I have a dataset with observations of variables of mixed type. I would like to use the observations to group the mixed type variables into clusters.
I have tried the following, but because I transpose the data frame, it is difficult to distinguish which variables are numeric/factor variables...

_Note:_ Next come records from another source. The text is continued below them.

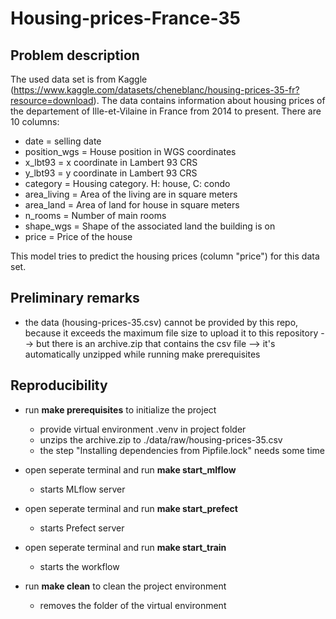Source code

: # Housing-prices-France-35

## Problem description
The used data set is from Kaggle (https://www.kaggle.com/datasets/cheneblanc/housing-prices-35-fr?resource=download). The data contains information about housing prices of the departement of Ille-et-Vilaine in France from 2014 to present.
There are 10 columns:
- date  =   selling date
- position_wgs  =   House position in WGS coordinates
- x_lbt93   =   x coordinate in Lambert 93 CRS
- y_lbt93   =   y coordinate in Lambert 93 CRS
- category  =   Housing category. H: house, C: condo
- area_living   =  Area of the living are in square meters 
- area_land =   Area of land for house in square meters
- n_rooms   =   Number of main rooms
- shape_wgs =   Shape of the associated land the building is on
- price     =   Price of the house

This model tries to predict the housing prices (column "price") for this data set.

## Preliminary remarks
- the data (housing-prices-35.csv) cannot be provided by this repo, because it exceeds the maximum file size to upload it to this repository --> but there is an archive.zip that contains the csv file --> it's automatically unzipped while running make prerequisites

## Reproducibility
- run **make prerequisites** to initialize the project
    * provide virtual environment .venv in project folder
    * unzips the archive.zip to ./data/raw/housing-prices-35.csv
    * the step "Installing dependencies from Pipfile.lock" needs some time

- open seperate terminal and run **make start_mlflow**
    * starts MLflow server

- open seperate terminal and run **make start_prefect**
    * starts Prefect server

- open seperate terminal and run **make start_train**
    * starts the workflow

- run **make clean** to clean the project environment
    * removes the folder of the virtual environment 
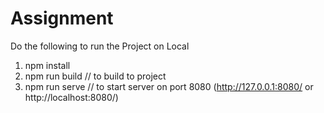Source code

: # Assignment

Do the following to run the Project on Local
1. npm install
3. npm run build  // to build to project 
2. npm run serve  // to start server on port 8080 (http://127.0.0.1:8080/  or   http://localhost:8080/)
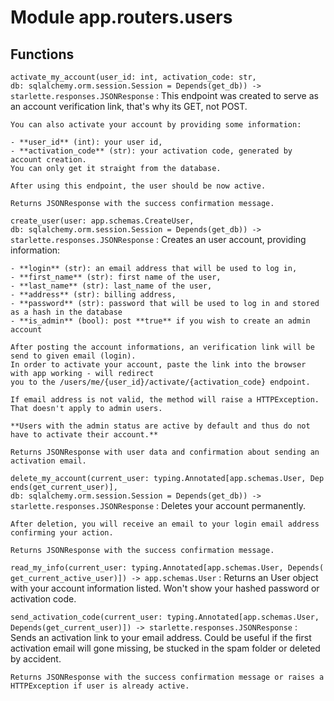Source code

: Module app.routers.users
========================

Functions
---------

    
`activate_my_account(user_id: int, activation_code: str, db: sqlalchemy.orm.session.Session = Depends(get_db)) ‑> starlette.responses.JSONResponse`
:   This endpoint was created to serve as an account verification link, that's why its GET, not POST.
    
    You can also activate your account by providing some information: 
    
    - **user_id** (int): your user id,
    - **activation_code** (str): your activation code, generated by account creation.
    You can only get it straight from the database.
    
    After using this endpoint, the user should be now active.
    
    Returns JSONResponse with the success confirmation message.

    
`create_user(user: app.schemas.CreateUser, db: sqlalchemy.orm.session.Session = Depends(get_db)) ‑> starlette.responses.JSONResponse`
:   Creates an user account, providing information:
    
    - **login** (str): an email address that will be used to log in,
    - **first_name** (str): first name of the user,
    - **last_name** (str): last_name of the user,
    - **address** (str): billing address,
    - **password** (str): password that will be used to log in and stored as a hash in the database
    - **is_admin** (bool): post **true** if you wish to create an admin account
    
    After posting the account informations, an verification link will be send to given email (login).
    In order to activate your account, paste the link into the browser with app working - will redirect
    you to the /users/me/{user_id}/activate/{activation_code} endpoint.
    
    If email address is not valid, the method will raise a HTTPException. That doesn't apply to admin users.
    
    **Users with the admin status are active by default and thus do not have to activate their account.**
    
    Returns JSONResponse with user data and confirmation about sending an activation email.

    
`delete_my_account(current_user: typing.Annotated[app.schemas.User, Depends(get_current_user)], db: sqlalchemy.orm.session.Session = Depends(get_db)) ‑> starlette.responses.JSONResponse`
:   Deletes your account permanently.
    
    After deletion, you will receive an email to your login email address confirming your action.
    
    Returns JSONResponse with the success confirmation message.

    
`read_my_info(current_user: typing.Annotated[app.schemas.User, Depends(get_current_active_user)]) ‑> app.schemas.User`
:   Returns an User object with your account information listed.
    Won't show your hashed password or activation code.

    
`send_activation_code(current_user: typing.Annotated[app.schemas.User, Depends(get_current_user)]) ‑> starlette.responses.JSONResponse`
:   Sends an activation link to your email address. 
    Could be useful if the first activation email will gone missing, be stucked in the spam folder or deleted by accident.
    
    Returns JSONResponse with the success confirmation message or raises a HTTPException if user is already active.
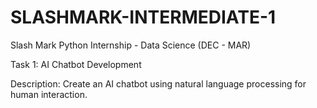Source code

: # SLASHMARK-INTERMEDIATE-1
Slash Mark Python Internship - Data Science (DEC - MAR)

Task 1: AI Chatbot Development

Description: Create an AI chatbot using natural language processing for human interaction.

What is the best way to approach this problem?
Thanks
#install.packages("clustMixType")
library(clustMixType)
# Create a hypothetical dataset
set.seed(42) # Ensure reproducibility
hypothetical_dataset <- data.frame(
scale(rnorm(100)), scale(rnorm(100)), scale(rnorm(100)),
scale(rnorm(100)), scale(rnorm(100)),
factor(sample(0:1, 100, replace = TRUE)),
factor(sample(0:1, 100, replace = TRUE)),
factor(sample(0:1, 100, replace = TRUE))
)
names(hypothetical_dataset) <- c(
"Numeric_Var1", "Numeric_Var2", "Numeric_Var3",
"Numeric_Var4", "Numeric_Var5",
"Binary_Factor_Var1", "Binary_Factor_Var2", "Binary_Factor_Var3"
)
str(hypothetical_dataset)
# Transpose dataset, as I would like to use observations to group the predictors
transposed_dataset <- t(hypothetical_dataset)
transposed_dataset_df <- as.data.frame(transposed_dataset)
rownames(transposed_dataset_df) <- c("Numeric_Var1", "Numeric_Var2", "Numeric_Var3",
"Numeric_Var4", "Numeric_Var5", "Binary_Factor_Var1",
"Binary_Factor_Var2", "Binary_Factor_Var3")
kproto(transposed_dataset_df , k = 6, diss = "gower")